Imagens mostram Alcides entrando no imóvel com a arma em punho.
(Foto: Reprodução de vídeo)
A linha de investigação sobre a morte do fiscal tributário Roberto Carlos Mazzini, de 61 anos, ganhou novos contornos após a análise das câmeras de segurança da residência no Jardim dos Estados. Segundo o delegado Danilo Mansur, responsável pelo caso, a tese de legítima defesa apresentada pelo ex-prefeito Alcides Bernal está "quase descartada", dependendo agora apenas da confirmação dos laudos periciais.

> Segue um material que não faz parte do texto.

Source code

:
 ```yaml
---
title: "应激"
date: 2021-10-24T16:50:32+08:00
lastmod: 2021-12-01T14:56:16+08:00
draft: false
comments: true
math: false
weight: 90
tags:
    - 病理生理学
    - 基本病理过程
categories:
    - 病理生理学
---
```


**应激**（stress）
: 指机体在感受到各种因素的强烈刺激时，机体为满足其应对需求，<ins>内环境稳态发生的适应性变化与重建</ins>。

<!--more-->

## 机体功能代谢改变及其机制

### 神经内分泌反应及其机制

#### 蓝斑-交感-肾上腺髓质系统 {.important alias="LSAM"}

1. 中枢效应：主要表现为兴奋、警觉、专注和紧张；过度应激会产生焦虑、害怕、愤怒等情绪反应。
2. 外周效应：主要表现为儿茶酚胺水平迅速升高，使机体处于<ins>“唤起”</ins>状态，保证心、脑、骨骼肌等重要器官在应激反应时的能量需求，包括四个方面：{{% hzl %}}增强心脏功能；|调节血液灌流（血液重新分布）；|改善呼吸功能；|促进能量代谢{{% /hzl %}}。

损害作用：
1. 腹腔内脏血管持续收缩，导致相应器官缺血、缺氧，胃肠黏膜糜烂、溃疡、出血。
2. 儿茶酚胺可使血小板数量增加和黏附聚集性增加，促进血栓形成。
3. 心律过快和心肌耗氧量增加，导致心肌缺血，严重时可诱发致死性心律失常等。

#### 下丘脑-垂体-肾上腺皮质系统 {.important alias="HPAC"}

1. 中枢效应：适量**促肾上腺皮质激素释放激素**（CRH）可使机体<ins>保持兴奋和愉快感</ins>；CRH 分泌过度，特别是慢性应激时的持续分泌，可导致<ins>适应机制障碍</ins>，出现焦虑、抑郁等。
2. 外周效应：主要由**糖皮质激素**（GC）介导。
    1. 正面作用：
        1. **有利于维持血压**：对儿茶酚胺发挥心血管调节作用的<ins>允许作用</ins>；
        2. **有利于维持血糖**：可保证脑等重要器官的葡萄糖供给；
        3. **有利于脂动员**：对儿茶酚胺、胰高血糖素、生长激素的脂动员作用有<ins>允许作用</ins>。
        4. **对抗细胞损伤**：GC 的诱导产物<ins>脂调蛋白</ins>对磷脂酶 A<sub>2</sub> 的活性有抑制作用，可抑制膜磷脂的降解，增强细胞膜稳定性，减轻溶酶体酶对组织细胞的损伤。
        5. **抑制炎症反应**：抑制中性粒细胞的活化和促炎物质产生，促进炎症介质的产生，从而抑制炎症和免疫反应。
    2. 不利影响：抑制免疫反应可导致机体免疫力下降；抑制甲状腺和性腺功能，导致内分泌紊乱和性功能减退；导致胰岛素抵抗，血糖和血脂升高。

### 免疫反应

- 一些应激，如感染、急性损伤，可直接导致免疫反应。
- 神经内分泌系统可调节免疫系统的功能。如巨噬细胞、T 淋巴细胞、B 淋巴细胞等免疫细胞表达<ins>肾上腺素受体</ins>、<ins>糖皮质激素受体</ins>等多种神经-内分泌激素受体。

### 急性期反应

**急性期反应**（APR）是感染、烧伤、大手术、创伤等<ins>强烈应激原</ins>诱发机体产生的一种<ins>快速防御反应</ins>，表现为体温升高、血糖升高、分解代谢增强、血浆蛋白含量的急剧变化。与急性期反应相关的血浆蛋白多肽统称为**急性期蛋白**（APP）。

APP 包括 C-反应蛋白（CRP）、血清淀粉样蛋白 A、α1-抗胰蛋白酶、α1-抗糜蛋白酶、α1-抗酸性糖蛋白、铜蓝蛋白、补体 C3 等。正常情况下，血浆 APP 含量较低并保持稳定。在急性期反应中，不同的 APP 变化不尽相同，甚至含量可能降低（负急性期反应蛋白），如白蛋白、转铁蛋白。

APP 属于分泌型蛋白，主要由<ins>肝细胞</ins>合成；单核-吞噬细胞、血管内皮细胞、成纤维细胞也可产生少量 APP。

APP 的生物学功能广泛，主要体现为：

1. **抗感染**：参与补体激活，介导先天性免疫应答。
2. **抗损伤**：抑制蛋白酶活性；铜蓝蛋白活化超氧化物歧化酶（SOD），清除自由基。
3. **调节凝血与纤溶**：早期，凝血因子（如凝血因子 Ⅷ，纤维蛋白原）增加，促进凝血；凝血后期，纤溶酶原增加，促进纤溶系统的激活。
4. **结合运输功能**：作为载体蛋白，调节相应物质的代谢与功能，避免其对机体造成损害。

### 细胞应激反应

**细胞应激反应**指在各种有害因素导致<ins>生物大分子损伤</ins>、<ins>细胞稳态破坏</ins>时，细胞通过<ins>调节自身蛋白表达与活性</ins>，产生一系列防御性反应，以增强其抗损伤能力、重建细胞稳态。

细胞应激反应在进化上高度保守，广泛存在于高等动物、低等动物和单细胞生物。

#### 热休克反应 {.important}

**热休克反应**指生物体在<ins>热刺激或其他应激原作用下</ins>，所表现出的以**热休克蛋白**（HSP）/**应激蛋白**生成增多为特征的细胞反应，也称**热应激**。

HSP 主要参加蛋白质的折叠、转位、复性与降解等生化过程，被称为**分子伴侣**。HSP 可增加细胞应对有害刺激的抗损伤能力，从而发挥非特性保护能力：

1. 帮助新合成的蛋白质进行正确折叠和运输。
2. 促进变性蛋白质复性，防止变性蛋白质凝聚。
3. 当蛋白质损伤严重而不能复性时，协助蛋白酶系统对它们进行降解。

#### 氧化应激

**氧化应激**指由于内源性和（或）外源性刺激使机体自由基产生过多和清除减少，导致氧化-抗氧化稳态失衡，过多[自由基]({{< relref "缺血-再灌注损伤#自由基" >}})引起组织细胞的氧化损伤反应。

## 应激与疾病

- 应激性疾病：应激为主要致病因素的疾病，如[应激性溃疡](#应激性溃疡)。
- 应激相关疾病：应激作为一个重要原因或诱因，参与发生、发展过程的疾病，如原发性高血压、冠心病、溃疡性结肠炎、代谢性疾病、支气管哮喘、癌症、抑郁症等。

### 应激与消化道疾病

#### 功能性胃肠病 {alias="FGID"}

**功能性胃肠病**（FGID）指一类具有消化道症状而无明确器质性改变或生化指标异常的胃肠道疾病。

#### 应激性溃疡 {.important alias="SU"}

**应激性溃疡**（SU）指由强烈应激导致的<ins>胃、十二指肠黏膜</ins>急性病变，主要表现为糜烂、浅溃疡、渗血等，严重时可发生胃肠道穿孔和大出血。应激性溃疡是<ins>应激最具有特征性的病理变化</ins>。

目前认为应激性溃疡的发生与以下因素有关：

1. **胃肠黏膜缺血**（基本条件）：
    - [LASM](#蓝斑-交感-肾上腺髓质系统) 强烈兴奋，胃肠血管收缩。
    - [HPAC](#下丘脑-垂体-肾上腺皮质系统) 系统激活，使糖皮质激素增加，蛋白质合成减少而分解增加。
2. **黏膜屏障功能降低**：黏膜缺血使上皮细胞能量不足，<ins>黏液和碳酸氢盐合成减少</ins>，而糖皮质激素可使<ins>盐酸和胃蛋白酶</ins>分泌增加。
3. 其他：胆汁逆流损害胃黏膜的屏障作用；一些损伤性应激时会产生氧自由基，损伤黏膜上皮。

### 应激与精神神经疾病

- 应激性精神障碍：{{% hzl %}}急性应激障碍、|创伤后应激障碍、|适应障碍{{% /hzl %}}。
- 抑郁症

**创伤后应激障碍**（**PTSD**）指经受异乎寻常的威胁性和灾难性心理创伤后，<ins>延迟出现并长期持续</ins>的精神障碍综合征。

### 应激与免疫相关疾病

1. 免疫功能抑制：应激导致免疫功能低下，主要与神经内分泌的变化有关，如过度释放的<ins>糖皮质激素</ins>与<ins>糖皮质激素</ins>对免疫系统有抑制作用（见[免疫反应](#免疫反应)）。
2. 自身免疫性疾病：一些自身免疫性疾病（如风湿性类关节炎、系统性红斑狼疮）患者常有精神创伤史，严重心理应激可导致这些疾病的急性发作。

Os registros detalham a dinâmica do crime ocorrido na última terça-feira. As imagens mostram que Bernal chegou ao imóvel às 13h44min20s, após ser alertado por uma empresa de monitoramento. Apenas 17 segundos após entrar na casa, o ex-prefeito efetuou o primeiro disparo, atingindo o quadril da vítima.
O "Vácuo" de 13 Segundos
O ponto central que fragiliza a defesa é o tempo entre os tiros. Depoimentos indicam que o segundo disparo, que atingiu a região da costela de Mazzini, ocorreu entre 5 a 7 segundos após o primeiro. "Isso já demonstra que não houve legítima defesa. Se confirmar essa suspeita, não houve o uso moderado dos meios", analisa o delegado Mansur.
Há ainda um período de 13 segundos em que Bernal entra em um ponto cego das câmeras, logo após o primeiro tiro. É nesse intervalo que a polícia acredita ter ocorrido o disparo fatal, possivelmente após o chaveiro, que acompanhava o fiscal, já ter fugido do local por medo.
Situação da Arma e da Custódia
Até o momento, a defesa de Alcides Bernal não apresentou à Polícia Civil o registro de CAC (Colecionador, Atirador e Caçador) ou a documentação do revólver calibre .38 utilizado no homicídio. A investigação também descartou, por ora, a hipótese de crime premeditado ou de que o autor tenha agido sob "violenta emoção".
Contraponto da Defesa
Apesar das imagens e da análise da Polícia Civil, o advogado de Bernal, Wilton Acosta, sustenta que os vídeos corroboram a versão do ex-prefeito. "A versão de legítima defesa é mantida. As imagens demonstram a dinâmica do acontecido", afirmou a defesa, que ainda não ingressou com pedido de habeas corpus.
Bernal segue custodiado em uma sala especial no Batalhão da Polícia Militar. Os próximos passos da investigação incluem a análise dos áudios do sistema de monitoramento e a conclusão da perícia técnica no local do crime. *Com informações do Correio do Estado.